[Plain-text document sources]

Segment Open

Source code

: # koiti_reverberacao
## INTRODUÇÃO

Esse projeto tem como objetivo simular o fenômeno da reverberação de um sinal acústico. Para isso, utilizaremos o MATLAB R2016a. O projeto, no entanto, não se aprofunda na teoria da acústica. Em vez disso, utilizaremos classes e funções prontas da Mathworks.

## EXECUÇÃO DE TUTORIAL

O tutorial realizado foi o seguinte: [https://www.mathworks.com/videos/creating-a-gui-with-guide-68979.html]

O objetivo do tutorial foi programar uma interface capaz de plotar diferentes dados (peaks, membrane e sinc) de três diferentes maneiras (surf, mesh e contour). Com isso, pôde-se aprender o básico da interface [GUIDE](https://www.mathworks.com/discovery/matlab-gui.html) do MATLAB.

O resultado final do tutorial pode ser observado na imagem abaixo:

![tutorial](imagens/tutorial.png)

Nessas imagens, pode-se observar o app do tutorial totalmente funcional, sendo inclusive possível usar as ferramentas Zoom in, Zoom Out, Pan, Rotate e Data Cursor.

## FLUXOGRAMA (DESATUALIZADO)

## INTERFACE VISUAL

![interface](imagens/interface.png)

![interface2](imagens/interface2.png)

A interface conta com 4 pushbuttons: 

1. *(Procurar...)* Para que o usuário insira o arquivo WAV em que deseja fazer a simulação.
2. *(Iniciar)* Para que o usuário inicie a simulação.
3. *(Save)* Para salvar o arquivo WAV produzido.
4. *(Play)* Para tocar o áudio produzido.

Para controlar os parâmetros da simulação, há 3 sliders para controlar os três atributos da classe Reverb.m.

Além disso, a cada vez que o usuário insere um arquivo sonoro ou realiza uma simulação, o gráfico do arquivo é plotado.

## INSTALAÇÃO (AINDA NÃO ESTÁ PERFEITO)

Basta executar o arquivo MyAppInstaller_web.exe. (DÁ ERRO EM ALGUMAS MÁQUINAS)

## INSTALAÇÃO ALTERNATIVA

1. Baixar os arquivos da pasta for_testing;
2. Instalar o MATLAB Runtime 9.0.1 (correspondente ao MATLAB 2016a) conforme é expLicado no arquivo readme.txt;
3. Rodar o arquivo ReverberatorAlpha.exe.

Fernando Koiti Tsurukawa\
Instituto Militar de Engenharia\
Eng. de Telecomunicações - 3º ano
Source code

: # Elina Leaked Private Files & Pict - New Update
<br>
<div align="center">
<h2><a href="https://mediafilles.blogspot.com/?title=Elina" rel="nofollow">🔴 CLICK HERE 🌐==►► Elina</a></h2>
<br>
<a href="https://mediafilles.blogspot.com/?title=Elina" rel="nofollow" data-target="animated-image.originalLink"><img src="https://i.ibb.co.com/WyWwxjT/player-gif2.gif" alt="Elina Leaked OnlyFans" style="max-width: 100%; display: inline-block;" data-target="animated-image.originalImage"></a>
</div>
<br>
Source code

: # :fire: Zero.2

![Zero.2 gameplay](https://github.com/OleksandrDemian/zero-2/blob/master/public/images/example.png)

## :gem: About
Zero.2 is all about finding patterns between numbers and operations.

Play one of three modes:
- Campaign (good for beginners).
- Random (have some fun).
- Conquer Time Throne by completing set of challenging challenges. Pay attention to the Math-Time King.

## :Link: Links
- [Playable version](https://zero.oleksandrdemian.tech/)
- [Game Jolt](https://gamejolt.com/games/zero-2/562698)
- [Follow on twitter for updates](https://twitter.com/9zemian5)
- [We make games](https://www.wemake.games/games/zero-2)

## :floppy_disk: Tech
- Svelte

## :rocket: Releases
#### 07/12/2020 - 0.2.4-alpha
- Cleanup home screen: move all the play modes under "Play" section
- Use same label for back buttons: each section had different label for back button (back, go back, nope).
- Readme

Segment Closed
Segment Open

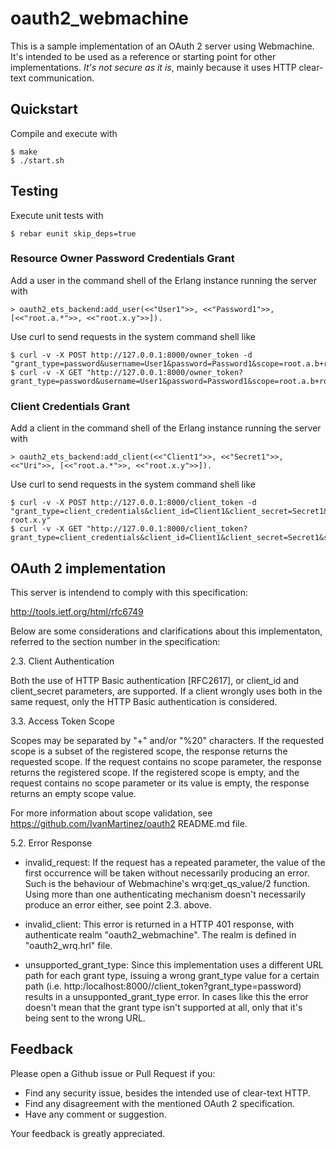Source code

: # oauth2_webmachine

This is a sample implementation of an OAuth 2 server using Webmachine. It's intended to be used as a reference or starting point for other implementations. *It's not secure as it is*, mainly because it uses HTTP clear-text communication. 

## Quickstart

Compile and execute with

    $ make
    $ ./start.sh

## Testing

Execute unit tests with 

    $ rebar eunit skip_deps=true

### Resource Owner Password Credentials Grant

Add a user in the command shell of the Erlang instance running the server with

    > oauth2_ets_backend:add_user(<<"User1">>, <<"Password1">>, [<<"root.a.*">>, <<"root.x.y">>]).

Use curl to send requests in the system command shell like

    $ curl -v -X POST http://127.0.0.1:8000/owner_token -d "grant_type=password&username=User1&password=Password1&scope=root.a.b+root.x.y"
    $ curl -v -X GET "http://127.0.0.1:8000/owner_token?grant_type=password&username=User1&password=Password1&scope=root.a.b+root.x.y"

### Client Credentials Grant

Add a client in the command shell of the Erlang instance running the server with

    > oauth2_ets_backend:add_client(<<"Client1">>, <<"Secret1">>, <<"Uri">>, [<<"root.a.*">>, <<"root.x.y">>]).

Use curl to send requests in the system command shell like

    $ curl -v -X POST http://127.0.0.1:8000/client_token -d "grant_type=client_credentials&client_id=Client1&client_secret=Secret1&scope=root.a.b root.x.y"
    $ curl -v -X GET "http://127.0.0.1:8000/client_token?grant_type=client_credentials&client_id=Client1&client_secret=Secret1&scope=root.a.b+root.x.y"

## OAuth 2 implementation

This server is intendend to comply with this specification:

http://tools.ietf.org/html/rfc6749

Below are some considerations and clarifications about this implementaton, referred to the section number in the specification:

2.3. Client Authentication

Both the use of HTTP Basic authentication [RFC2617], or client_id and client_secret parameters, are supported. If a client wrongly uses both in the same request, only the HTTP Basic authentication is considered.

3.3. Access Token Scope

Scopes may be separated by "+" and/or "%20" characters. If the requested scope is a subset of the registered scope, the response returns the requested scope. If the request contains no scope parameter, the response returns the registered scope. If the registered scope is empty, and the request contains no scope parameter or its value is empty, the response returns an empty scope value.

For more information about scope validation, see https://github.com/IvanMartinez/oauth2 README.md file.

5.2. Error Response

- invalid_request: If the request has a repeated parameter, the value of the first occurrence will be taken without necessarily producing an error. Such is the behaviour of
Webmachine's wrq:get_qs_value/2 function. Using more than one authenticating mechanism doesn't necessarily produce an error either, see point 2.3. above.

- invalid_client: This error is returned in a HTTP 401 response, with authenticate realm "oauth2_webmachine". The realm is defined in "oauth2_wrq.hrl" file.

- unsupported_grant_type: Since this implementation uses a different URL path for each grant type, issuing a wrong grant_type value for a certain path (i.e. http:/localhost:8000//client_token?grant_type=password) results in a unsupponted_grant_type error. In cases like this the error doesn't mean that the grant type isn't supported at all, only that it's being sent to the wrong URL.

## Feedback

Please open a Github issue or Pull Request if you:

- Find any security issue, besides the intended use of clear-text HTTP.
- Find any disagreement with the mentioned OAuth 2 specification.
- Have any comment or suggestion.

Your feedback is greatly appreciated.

Segment Closed

[DIRECTIONS] Which lines of the data include "root"? Copy each of them.

[EXERCISE RESPONSE]
    > oauth2_ets_backend:add_user(<<"User1">>, <<"Password1">>, [<<"root.a.*">>, <<"root.x.y">>]).
    $ curl -v -X POST http://127.0.0.1:8000/owner_token -d "grant_type=password&username=User1&password=Password1&scope=root.a.b+root.x.y"
    $ curl -v -X GET "http://127.0.0.1:8000/owner_token?grant_type=password&username=User1&password=Password1&scope=root.a.b+root.x.y"
    > oauth2_ets_backend:add_client(<<"Client1">>, <<"Secret1">>, <<"Uri">>, [<<"root.a.*">>, <<"root.x.y">>]).
    $ curl -v -X POST http://127.0.0.1:8000/client_token -d "grant_type=client_credentials&client_id=Client1&client_secret=Secret1&scope=root.a.b root.x.y"
    $ curl -v -X GET "http://127.0.0.1:8000/client_token?grant_type=client_credentials&client_id=Client1&client_secret=Secret1&scope=root.a.b+root.x.y"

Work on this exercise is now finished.